Whatever It Takes
Jo and Nessa met Josh at the dock, and the three of them walked out to the boat where Celeste and Harriett stood waiting. Celeste had traded her nautical attire for a black T-shirt and leggings. Harriett looked fabulous in a sleeveless shift that appeared to have once been a sack of some sort.
“Oh my God,” Josh muttered under his breath. “Who the hell is that?” The awe in his voice left little doubt that he was talking about Harriett.
“That’s our friend Harriett. She was with us when we found the girl,” Nessa said. “If you saw the news coverage of us, you must have seen her, too.”
“If that’s the woman who was with you guys, she’s changed since then,” Josh said.
“Has she?” Nessa squinted in the sunlight.
But Jo could see it now. The transformation had been so gradual that it had gone unnoticed, but the woman standing on the prow of the boat with one dirty bare foot propped up on the railing was not the same person who’d accompanied them to Danskammer Beach on that terrible day in May. Her skin was bronze and her hair had grown longer and wilder. Even from a distance, her eyes seemed golden. She was becoming something else, but the process hadn’t yet reached completion. What would Harriett be, Jo wondered, when all was said and done?
“Hello,” Harriett greeted their guest. “You must be Josh Gibbon. I’m Harriett Osborne, and this is my friend Celeste Howard. I’ve been listening to your podcast.”
“Thank you.” Josh’s smile was a study in faux humility. He seemed to wait for the praise he expected to follow. His smile dimmed as he realized there would be no kudos coming from Harriett.
After that, Jo noticed Josh never quite let his guard down or allowed his eye to wander away from Harriett for longer than a second or two. He seemed utterly captivated by her. She, on the other hand, appeared completely uninterested in him. While Celeste bustled about the boat like a woman embarking on a life-and-death mission, Harriett calmly watched the water. Jo got the sense that for Harriett, their plan was just one step toward a conclusion she’d long anticipated. How detailed was Harriett’s foresight, Jo wondered? Did she know what would happen at each step of the way? Or had she simply picked up on a familiar pattern?
When they reached the right spot, Nessa asked Celeste to bring the boat to a stop. The vessel rocked on the waves as Jo lowered her mask.
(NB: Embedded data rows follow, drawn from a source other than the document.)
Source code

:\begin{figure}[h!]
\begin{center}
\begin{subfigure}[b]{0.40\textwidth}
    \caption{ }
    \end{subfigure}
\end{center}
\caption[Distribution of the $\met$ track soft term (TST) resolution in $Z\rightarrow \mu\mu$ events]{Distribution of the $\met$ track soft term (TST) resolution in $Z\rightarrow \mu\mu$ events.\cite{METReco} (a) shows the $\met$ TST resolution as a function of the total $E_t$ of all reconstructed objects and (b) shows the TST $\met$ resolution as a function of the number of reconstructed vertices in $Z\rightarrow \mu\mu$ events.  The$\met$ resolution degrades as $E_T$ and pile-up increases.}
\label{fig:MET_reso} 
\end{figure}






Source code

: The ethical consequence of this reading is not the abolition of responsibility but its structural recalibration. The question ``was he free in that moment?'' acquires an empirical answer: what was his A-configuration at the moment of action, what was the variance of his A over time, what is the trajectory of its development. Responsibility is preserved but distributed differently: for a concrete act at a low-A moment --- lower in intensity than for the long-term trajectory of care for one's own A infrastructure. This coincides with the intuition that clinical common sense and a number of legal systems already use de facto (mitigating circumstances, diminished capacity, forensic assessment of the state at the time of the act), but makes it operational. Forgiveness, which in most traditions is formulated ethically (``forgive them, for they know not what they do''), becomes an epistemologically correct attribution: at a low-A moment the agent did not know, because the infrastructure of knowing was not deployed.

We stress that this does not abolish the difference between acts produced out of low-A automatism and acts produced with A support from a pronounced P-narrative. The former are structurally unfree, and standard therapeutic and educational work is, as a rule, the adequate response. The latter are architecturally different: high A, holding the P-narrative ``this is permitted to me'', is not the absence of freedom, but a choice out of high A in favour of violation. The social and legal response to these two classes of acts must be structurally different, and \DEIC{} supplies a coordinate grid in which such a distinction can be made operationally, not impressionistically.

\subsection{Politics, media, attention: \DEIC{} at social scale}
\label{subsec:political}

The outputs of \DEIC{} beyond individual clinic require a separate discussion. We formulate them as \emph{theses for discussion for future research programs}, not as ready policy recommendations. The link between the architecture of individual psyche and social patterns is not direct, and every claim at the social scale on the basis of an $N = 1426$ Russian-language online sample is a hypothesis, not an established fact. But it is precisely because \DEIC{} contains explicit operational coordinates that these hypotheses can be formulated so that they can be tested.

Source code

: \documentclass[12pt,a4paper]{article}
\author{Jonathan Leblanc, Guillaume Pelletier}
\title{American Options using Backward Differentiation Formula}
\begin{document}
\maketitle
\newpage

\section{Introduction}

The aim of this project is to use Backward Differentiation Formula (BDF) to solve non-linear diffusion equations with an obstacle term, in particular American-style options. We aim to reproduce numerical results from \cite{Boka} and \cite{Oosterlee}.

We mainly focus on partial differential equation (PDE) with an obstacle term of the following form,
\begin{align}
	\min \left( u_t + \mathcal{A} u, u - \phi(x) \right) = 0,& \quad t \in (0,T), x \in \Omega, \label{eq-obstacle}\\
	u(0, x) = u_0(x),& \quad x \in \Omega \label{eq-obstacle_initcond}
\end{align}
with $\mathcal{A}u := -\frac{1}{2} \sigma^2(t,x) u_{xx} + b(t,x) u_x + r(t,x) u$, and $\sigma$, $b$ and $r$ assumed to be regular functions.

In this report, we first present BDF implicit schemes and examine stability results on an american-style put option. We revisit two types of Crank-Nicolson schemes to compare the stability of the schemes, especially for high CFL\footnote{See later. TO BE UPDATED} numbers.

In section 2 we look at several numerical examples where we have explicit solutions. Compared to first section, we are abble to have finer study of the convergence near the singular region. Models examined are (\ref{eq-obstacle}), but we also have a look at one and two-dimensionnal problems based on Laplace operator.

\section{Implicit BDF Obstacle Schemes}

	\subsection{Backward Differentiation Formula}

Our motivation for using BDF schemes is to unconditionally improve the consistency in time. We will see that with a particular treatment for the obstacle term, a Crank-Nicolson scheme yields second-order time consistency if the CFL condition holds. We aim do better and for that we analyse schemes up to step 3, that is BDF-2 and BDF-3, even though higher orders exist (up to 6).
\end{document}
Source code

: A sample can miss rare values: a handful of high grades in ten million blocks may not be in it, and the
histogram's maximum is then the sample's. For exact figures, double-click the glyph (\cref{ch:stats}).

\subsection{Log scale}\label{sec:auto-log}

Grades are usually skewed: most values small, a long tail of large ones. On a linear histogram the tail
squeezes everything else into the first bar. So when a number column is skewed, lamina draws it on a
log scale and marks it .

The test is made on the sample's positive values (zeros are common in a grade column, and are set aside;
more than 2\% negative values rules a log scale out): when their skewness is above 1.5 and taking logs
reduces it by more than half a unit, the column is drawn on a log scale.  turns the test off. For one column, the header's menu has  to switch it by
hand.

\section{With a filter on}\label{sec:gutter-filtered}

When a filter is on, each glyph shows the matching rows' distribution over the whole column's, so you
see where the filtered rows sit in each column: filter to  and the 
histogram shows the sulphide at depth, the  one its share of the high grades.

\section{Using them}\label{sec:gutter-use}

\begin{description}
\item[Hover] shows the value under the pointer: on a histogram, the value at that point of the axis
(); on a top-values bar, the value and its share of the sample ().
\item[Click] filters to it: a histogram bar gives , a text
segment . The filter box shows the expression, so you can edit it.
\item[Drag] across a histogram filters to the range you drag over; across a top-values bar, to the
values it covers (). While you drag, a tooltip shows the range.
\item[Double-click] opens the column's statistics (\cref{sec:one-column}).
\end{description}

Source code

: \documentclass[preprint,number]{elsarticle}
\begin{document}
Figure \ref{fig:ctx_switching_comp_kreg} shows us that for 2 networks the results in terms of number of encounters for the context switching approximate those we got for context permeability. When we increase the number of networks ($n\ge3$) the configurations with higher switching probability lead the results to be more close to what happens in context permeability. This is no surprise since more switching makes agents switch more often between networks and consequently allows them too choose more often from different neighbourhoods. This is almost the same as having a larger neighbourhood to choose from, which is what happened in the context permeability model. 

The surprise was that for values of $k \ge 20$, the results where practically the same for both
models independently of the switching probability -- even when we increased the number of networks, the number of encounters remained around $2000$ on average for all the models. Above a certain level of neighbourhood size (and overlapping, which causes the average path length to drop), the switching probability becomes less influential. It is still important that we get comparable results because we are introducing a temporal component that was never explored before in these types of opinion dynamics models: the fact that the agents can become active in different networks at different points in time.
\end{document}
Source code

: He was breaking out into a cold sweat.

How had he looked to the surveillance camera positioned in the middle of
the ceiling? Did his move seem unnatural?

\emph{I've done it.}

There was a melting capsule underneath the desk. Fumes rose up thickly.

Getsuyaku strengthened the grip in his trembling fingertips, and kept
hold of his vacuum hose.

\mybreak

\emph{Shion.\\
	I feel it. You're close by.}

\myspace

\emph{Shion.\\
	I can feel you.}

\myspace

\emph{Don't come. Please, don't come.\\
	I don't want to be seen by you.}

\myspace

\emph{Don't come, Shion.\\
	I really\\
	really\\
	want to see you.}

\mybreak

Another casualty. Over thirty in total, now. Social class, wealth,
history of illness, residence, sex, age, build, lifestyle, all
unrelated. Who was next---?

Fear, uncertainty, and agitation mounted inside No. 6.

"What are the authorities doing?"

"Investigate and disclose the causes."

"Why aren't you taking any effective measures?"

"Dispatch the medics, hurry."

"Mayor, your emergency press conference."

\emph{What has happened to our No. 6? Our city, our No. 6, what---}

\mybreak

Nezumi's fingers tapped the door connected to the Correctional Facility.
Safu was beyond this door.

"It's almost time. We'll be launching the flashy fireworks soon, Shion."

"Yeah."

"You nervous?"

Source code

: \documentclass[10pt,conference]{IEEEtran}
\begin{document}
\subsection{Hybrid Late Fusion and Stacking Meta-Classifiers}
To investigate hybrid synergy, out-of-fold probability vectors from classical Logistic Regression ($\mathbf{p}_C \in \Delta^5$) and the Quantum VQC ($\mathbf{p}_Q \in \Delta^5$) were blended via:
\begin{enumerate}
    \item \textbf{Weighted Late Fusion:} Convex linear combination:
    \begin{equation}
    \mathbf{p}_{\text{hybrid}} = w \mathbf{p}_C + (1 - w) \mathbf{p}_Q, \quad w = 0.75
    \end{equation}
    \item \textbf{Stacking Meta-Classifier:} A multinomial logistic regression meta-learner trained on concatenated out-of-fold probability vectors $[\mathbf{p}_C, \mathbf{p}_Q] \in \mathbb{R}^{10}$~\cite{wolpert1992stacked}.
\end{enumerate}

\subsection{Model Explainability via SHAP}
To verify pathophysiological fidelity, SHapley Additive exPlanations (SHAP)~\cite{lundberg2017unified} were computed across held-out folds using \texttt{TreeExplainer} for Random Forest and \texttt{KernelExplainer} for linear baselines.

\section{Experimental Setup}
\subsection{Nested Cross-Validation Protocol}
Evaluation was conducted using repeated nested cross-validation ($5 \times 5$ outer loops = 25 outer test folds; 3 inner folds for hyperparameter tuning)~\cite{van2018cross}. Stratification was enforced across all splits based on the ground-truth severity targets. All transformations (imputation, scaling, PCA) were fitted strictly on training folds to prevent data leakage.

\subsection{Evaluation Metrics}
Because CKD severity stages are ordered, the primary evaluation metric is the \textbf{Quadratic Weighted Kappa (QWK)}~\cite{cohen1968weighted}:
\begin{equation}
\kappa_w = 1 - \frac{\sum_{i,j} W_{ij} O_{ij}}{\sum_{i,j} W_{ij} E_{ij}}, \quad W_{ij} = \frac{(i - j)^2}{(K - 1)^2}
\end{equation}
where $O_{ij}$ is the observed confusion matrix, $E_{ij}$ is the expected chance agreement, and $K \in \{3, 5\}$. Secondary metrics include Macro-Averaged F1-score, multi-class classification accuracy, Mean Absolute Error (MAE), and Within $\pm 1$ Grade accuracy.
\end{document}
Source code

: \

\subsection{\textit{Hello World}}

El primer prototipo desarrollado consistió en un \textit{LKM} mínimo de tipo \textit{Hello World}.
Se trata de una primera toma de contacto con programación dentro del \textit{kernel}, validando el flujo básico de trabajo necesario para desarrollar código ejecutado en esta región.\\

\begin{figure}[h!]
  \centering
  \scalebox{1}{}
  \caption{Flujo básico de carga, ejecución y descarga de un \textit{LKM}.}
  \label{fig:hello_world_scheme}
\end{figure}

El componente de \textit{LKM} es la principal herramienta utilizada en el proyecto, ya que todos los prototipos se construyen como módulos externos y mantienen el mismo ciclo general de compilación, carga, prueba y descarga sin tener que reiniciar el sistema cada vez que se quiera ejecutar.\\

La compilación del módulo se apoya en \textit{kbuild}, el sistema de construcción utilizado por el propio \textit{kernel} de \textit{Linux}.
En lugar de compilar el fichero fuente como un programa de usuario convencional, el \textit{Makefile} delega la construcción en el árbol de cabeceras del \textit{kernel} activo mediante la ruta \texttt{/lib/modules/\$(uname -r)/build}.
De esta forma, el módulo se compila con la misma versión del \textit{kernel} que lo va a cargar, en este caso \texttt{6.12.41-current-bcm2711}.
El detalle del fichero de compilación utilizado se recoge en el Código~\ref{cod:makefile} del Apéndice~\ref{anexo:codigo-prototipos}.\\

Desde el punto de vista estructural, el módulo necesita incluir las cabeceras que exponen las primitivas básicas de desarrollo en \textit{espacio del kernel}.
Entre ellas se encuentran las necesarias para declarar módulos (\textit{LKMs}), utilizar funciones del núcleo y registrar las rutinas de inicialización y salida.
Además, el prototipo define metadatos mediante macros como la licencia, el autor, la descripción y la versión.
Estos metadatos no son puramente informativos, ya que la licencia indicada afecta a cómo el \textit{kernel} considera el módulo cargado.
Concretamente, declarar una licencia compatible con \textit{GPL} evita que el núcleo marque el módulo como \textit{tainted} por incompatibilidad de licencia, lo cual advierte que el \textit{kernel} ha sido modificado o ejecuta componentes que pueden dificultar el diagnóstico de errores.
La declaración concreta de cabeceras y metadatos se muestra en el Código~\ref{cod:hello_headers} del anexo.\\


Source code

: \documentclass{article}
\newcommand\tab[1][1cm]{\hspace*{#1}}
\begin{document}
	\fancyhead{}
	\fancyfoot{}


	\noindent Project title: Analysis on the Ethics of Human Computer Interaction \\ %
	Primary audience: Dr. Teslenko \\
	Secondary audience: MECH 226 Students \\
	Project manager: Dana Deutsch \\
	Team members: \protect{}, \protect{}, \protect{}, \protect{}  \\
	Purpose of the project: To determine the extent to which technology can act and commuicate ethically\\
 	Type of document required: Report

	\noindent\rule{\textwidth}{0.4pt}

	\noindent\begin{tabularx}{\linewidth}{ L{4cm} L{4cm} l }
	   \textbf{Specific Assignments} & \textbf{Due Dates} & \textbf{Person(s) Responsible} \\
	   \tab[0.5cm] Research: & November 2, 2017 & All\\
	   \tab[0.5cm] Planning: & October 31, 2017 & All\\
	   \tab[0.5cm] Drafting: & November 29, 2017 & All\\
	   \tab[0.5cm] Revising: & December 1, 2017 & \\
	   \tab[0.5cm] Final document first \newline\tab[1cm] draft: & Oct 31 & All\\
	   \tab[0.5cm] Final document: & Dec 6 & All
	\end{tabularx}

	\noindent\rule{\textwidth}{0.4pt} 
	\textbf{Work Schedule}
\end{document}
She tied the end of a rope to her waist while Josh handed her a GoPro mounted on a floating hand grip. She had her flippers on and a knife in a scabbard hung from her weight belt. She saw Nessa’s mouth open to tell her she didn’t need to do this. Before her friend could get the words out, Jo rolled backward into the water.
Her dive suit couldn’t spare her the shock of the cold. She treaded water for a minute until she acclimated. Then she went under. Toward the surface, the water was a mossy green. It grew darker the deeper Jo dove, until she could see only what passed through the cone of light that issued from the tip of her flashlight. The water was filled with tiny specks that glowed like motes of dust in a sunlit room. She told herself not to imagine what might swim past. If the water was deep enough for a whale, there was no telling what could be lurking beneath her.
Jo descended farther into the depths, the only sound that of her own breathing. She checked her depth gauge and saw that she was already at forty feet. Even in Florida, she hadn’t gone deeper than eighty. Never before had she felt so alone or so terrified. But she couldn’t think of any other way to protect the child she loved more than anything else in the world. The little girl she’d put in danger. She remembered the look in Lucy’s eyes as she lay bound and gagged in her striped pajamas. Whatever it takes, Jo reminded herself. As tears of fear and frustration rolled down her cheeks, her mask started to fog. Within seconds, she was blind. Then she felt herself being pulled farther down, as if by an unseen hand. The condensation inside her mask began to clear, and there, in the light of her flashlight, stood a mountain of lobster traps.
There had to be thousands of traps in all, some made of wood and others of wire, and all were clogged with seaweed. Even though most had been abandoned two decades earlier, they continued to catch and kill. Jo freed a crab and a fish before she felt a tug on the rope. Back on the boat, her friends were watching the feed from the GoPro, and now they were sending her a message: Get moving. She knew they were right. There wasn’t enough time to liberate every trapped creature. She swam around the mountain of traps, aiming her flashlight beam into each one she passed. Then she spotted a trap lying on its side at the bottom, as though it had tumbled from the top of the pile. Only a few fronds of seaweed clung to its wires, but still she couldn’t see into it. As she swam down for a closer look, she realized there was a black bag crammed inside.